- _YOUR TASK_
Only one stretch of the material below is wanted: everything from the line containing "- Usuário existe" down to the line containing "聚集写入 类似于分散读取，只不过是用来写入。它也有接受缓冲区数组的方法：", both ends included. Repeat it exactly and skip the pictures.

- _SUPPLIED RECORDS_
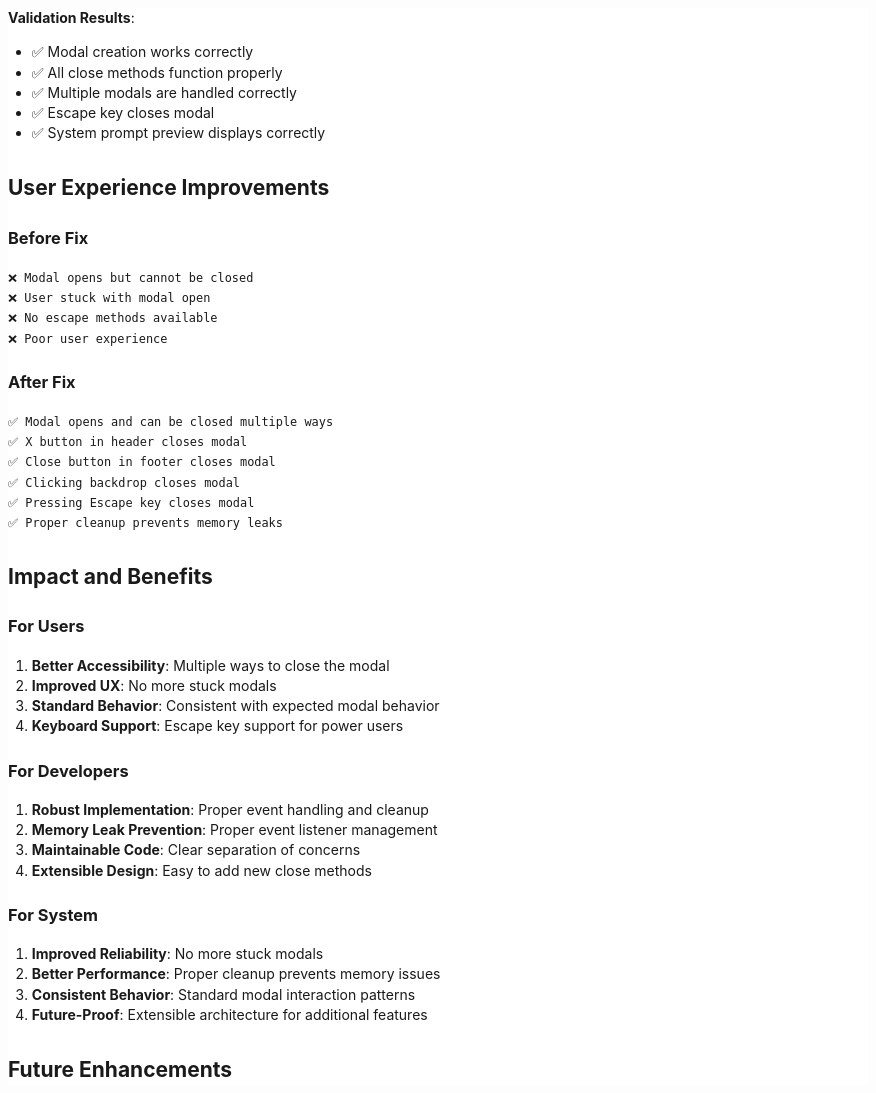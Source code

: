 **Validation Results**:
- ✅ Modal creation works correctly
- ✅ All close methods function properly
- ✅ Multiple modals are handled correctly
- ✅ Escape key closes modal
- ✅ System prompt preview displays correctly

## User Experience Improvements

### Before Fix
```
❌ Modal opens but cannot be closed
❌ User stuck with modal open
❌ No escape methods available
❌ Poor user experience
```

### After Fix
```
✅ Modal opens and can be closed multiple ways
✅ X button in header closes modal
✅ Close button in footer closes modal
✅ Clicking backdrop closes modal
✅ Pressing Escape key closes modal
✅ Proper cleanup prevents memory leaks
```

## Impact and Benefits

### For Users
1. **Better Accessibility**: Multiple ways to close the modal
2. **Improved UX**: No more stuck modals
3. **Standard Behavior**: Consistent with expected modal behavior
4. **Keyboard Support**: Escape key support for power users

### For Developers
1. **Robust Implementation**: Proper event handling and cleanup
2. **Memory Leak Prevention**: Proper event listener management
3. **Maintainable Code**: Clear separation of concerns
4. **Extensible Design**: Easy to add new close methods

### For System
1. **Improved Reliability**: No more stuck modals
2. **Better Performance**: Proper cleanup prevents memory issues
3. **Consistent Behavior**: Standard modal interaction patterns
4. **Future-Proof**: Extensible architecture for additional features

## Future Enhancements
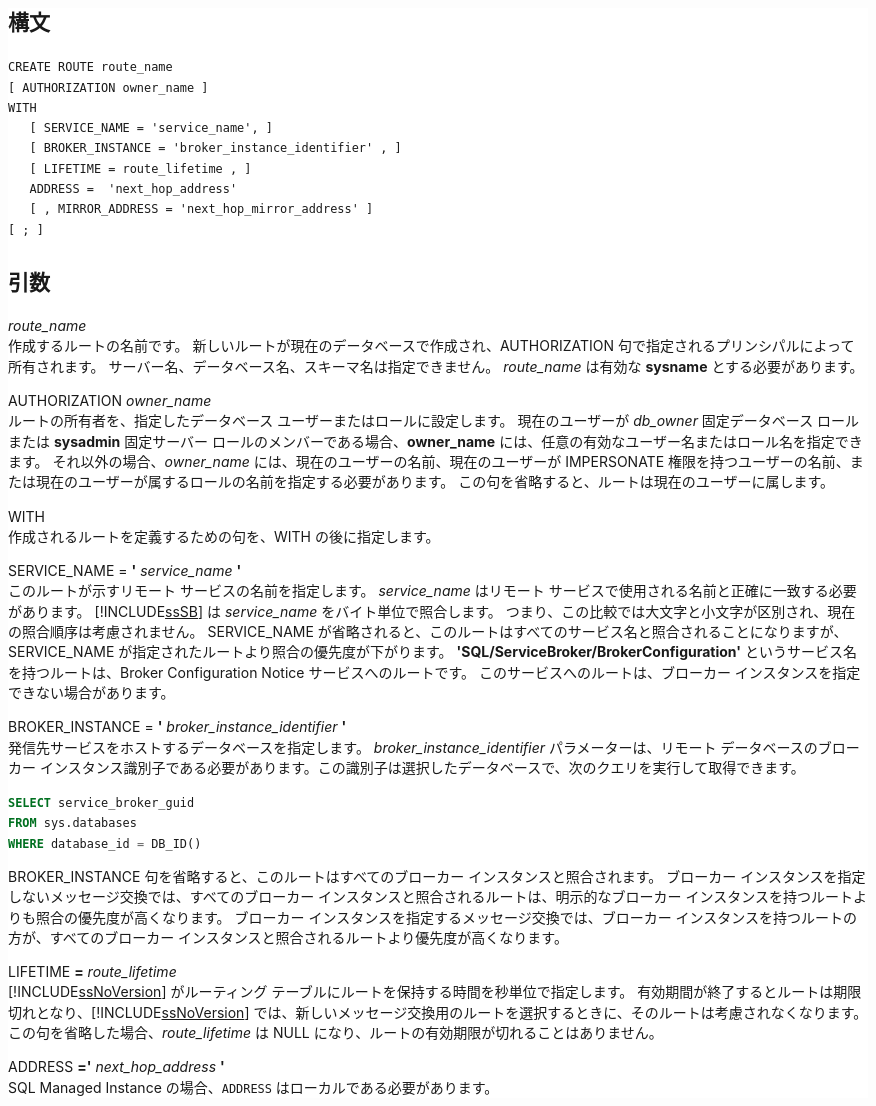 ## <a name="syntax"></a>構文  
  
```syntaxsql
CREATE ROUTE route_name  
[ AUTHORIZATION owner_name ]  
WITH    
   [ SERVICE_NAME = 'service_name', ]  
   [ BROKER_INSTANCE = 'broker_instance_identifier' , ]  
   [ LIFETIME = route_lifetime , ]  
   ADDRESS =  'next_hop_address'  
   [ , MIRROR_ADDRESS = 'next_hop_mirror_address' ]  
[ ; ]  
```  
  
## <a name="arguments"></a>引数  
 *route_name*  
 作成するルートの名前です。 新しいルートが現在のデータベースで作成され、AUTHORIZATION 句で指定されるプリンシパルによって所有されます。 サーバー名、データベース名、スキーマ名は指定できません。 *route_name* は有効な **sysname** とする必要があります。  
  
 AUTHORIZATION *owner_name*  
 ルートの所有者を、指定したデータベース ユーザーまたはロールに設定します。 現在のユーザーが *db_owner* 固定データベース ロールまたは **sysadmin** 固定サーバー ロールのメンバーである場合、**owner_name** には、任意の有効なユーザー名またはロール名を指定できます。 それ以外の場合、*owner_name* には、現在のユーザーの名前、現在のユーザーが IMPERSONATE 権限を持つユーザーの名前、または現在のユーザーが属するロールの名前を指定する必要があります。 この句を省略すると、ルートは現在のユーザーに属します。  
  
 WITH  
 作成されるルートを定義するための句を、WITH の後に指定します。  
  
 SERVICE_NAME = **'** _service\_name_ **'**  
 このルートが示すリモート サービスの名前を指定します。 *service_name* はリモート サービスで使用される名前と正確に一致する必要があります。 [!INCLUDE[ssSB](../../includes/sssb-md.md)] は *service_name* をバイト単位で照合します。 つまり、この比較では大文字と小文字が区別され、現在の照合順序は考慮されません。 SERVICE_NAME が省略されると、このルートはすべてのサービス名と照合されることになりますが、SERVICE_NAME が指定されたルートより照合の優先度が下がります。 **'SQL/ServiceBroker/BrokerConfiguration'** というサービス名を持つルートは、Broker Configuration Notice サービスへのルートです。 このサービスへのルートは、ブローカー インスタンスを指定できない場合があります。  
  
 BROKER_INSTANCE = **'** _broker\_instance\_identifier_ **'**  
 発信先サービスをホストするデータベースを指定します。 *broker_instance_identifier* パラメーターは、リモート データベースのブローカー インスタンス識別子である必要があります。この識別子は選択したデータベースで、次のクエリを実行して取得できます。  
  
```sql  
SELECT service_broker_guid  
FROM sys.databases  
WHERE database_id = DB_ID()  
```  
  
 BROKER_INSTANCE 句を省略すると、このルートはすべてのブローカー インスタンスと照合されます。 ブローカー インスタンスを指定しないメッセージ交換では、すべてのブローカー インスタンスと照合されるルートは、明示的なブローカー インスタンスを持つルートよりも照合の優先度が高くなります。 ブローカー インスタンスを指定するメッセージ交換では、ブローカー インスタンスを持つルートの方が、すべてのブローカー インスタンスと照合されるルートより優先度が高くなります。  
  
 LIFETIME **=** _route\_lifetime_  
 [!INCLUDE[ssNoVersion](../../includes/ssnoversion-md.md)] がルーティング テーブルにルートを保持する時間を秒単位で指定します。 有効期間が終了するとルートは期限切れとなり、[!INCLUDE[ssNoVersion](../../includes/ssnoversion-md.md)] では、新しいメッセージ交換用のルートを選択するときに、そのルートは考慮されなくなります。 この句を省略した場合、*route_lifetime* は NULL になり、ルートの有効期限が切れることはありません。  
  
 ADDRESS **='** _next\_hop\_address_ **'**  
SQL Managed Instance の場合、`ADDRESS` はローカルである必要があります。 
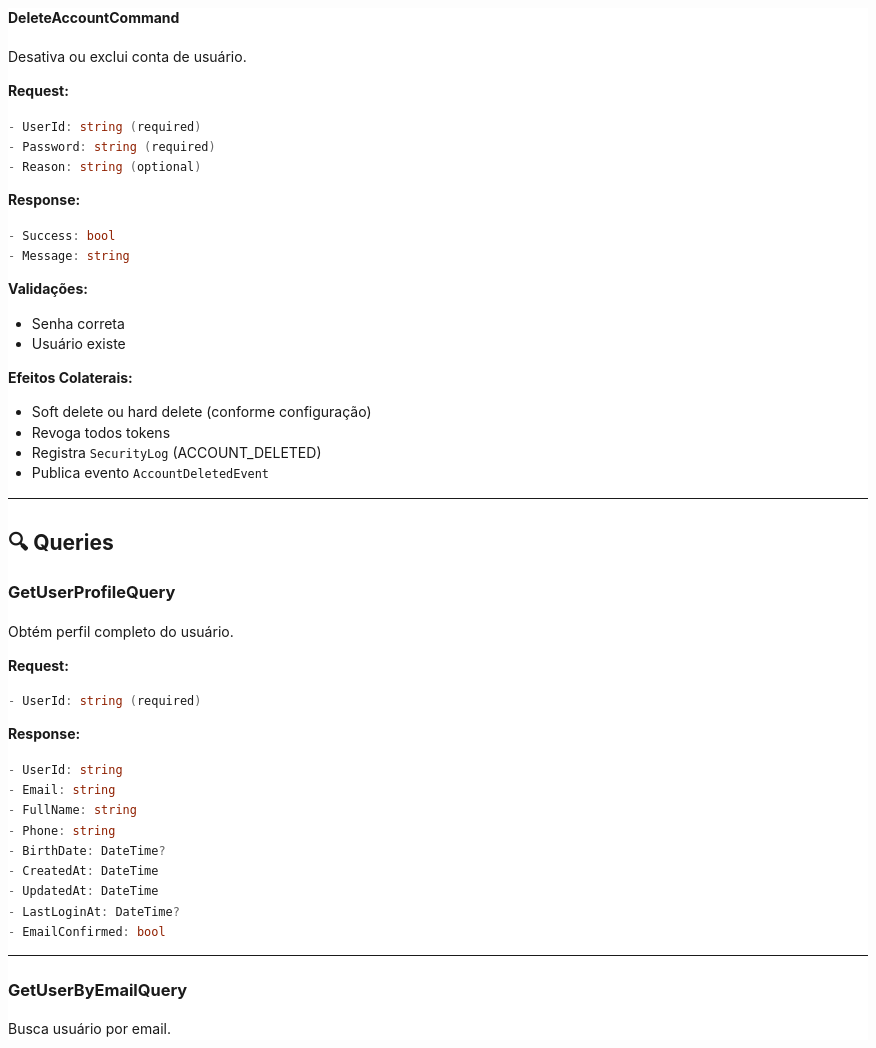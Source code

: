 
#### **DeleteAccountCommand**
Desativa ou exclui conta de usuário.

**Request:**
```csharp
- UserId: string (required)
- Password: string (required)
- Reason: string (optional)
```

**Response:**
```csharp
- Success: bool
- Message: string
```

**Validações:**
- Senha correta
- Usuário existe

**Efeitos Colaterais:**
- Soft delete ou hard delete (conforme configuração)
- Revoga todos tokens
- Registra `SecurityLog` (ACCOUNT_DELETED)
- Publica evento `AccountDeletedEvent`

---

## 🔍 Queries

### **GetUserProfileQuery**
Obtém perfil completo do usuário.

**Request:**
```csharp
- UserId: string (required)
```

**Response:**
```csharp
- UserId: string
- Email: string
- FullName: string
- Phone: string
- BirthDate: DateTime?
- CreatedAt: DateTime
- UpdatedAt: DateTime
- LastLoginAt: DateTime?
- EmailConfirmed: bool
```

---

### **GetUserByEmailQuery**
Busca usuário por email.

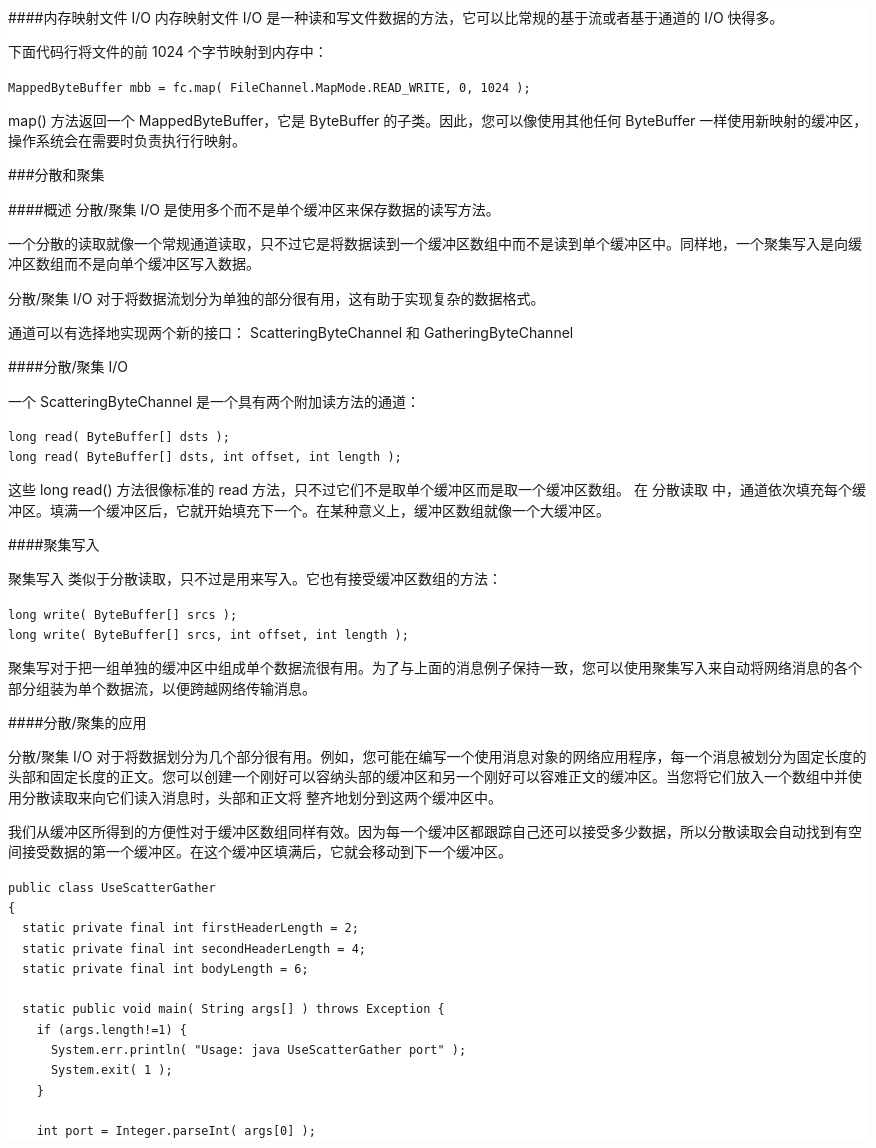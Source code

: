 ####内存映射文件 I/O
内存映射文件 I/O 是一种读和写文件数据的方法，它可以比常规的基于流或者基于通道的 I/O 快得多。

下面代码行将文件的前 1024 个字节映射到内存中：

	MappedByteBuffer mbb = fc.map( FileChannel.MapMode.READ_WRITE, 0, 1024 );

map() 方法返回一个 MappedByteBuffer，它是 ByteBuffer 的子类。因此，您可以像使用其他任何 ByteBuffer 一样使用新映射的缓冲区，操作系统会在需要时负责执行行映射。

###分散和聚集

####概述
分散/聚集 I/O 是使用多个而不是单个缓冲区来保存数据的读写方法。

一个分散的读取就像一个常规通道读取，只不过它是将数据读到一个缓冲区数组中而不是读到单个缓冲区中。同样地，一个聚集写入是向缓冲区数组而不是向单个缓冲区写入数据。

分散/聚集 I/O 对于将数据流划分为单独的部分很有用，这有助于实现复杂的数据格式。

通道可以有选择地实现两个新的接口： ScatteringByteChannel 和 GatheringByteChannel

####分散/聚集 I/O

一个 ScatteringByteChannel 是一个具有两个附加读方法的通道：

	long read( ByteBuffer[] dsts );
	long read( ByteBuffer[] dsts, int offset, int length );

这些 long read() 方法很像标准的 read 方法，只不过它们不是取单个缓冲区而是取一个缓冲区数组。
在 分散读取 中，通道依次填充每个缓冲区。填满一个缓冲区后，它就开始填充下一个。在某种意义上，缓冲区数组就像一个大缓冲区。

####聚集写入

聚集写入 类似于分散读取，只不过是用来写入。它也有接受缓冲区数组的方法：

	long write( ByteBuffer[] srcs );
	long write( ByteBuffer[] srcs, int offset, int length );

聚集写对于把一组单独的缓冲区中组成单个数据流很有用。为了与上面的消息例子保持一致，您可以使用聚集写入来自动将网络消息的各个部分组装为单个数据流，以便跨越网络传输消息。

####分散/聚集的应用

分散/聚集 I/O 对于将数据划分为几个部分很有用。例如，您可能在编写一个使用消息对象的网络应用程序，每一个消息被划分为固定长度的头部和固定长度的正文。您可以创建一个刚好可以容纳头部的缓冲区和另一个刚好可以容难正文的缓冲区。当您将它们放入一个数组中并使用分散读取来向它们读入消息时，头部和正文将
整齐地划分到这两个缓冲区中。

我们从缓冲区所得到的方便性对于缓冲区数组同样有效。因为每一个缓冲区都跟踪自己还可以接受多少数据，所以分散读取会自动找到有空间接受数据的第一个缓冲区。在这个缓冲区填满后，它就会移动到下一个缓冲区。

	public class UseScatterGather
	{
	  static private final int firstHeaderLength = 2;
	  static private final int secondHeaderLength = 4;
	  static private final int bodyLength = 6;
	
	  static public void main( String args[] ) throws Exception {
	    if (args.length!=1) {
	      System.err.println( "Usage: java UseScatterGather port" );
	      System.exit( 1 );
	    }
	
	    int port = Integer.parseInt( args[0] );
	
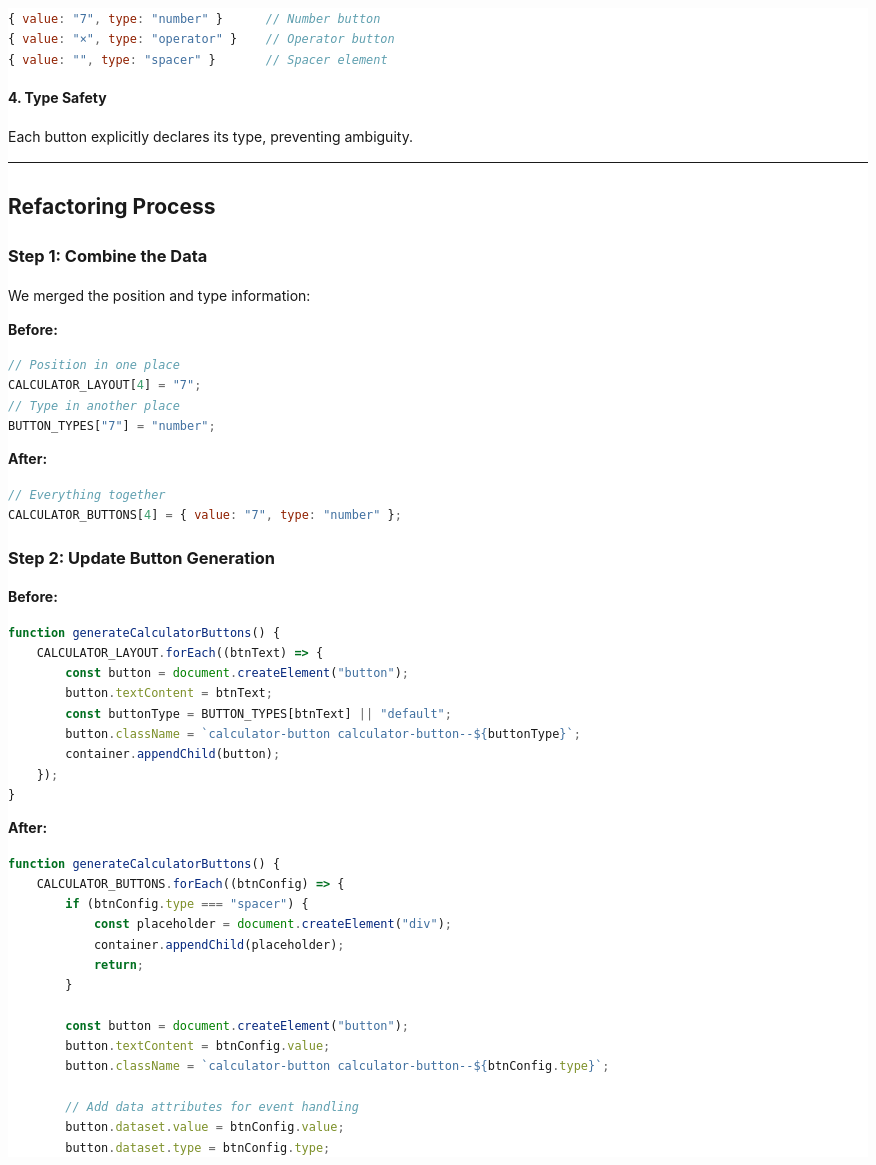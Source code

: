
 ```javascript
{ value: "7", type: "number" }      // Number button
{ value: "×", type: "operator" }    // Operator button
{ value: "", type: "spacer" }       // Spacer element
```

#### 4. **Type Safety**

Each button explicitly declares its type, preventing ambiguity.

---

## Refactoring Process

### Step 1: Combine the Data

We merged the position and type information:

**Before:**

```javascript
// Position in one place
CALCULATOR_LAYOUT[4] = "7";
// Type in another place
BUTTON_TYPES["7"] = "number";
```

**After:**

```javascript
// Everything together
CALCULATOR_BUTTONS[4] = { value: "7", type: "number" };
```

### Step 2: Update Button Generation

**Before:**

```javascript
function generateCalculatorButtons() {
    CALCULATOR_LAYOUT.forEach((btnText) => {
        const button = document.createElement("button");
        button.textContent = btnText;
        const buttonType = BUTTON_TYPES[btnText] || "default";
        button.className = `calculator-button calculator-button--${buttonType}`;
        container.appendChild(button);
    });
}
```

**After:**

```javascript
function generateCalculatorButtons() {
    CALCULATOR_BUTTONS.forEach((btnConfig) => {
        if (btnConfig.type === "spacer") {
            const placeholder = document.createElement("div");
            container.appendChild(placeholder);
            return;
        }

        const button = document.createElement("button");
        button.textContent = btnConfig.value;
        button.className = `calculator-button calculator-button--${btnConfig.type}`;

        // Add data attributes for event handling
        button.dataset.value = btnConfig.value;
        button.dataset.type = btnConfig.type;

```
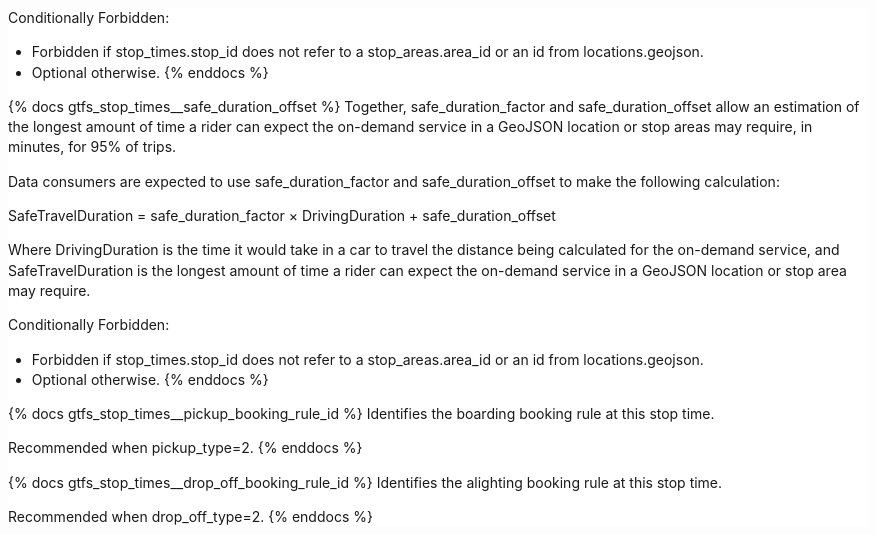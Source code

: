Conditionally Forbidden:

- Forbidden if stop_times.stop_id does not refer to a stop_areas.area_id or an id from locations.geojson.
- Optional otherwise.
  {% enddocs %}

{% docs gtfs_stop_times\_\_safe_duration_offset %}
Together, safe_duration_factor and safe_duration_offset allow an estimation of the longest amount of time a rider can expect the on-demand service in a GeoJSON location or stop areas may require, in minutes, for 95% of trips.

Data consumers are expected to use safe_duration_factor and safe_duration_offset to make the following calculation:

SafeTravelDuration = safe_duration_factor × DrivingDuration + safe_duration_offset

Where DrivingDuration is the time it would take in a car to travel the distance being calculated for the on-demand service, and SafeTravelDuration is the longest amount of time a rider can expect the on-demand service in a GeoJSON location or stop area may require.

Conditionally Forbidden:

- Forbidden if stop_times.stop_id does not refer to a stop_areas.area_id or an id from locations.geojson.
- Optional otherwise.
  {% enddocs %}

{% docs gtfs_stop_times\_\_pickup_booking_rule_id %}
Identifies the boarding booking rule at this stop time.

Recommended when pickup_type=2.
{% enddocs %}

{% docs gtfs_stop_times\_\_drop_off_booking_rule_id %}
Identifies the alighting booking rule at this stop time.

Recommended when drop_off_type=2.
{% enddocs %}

- _ANSWER BOX_
- Usuário existe

**Efeitos Colaterais:**
- Soft delete ou hard delete (conforme configuração)
- Revoga todos tokens
- Registra `SecurityLog` (ACCOUNT_DELETED)
- Publica evento `AccountDeletedEvent`

---

## 🔍 Queries

### **GetUserProfileQuery**
Obtém perfil completo do usuário.

**Request:**
```csharp
- UserId: string (required)
```

**Response:**
```csharp
- UserId: string
- Email: string
- FullName: string
- Phone: string
- BirthDate: DateTime?
- CreatedAt: DateTime
- UpdatedAt: DateTime
- LastLoginAt: DateTime?
- EmailConfirmed: bool
```

---

### **GetUserByEmailQuery**
Busca usuário por email.

Source code

: ####内存映射文件 I/O
内存映射文件 I/O 是一种读和写文件数据的方法，它可以比常规的基于流或者基于通道的 I/O 快得多。

下面代码行将文件的前 1024 个字节映射到内存中：

	MappedByteBuffer mbb = fc.map( FileChannel.MapMode.READ_WRITE, 0, 1024 );

map() 方法返回一个 MappedByteBuffer，它是 ByteBuffer 的子类。因此，您可以像使用其他任何 ByteBuffer 一样使用新映射的缓冲区，操作系统会在需要时负责执行行映射。

###分散和聚集

####概述
分散/聚集 I/O 是使用多个而不是单个缓冲区来保存数据的读写方法。

一个分散的读取就像一个常规通道读取，只不过它是将数据读到一个缓冲区数组中而不是读到单个缓冲区中。同样地，一个聚集写入是向缓冲区数组而不是向单个缓冲区写入数据。

分散/聚集 I/O 对于将数据流划分为单独的部分很有用，这有助于实现复杂的数据格式。

通道可以有选择地实现两个新的接口： ScatteringByteChannel 和 GatheringByteChannel

####分散/聚集 I/O

一个 ScatteringByteChannel 是一个具有两个附加读方法的通道：

	long read( ByteBuffer[] dsts );
	long read( ByteBuffer[] dsts, int offset, int length );

这些 long read() 方法很像标准的 read 方法，只不过它们不是取单个缓冲区而是取一个缓冲区数组。
在 分散读取 中，通道依次填充每个缓冲区。填满一个缓冲区后，它就开始填充下一个。在某种意义上，缓冲区数组就像一个大缓冲区。

####聚集写入

聚集写入 类似于分散读取，只不过是用来写入。它也有接受缓冲区数组的方法：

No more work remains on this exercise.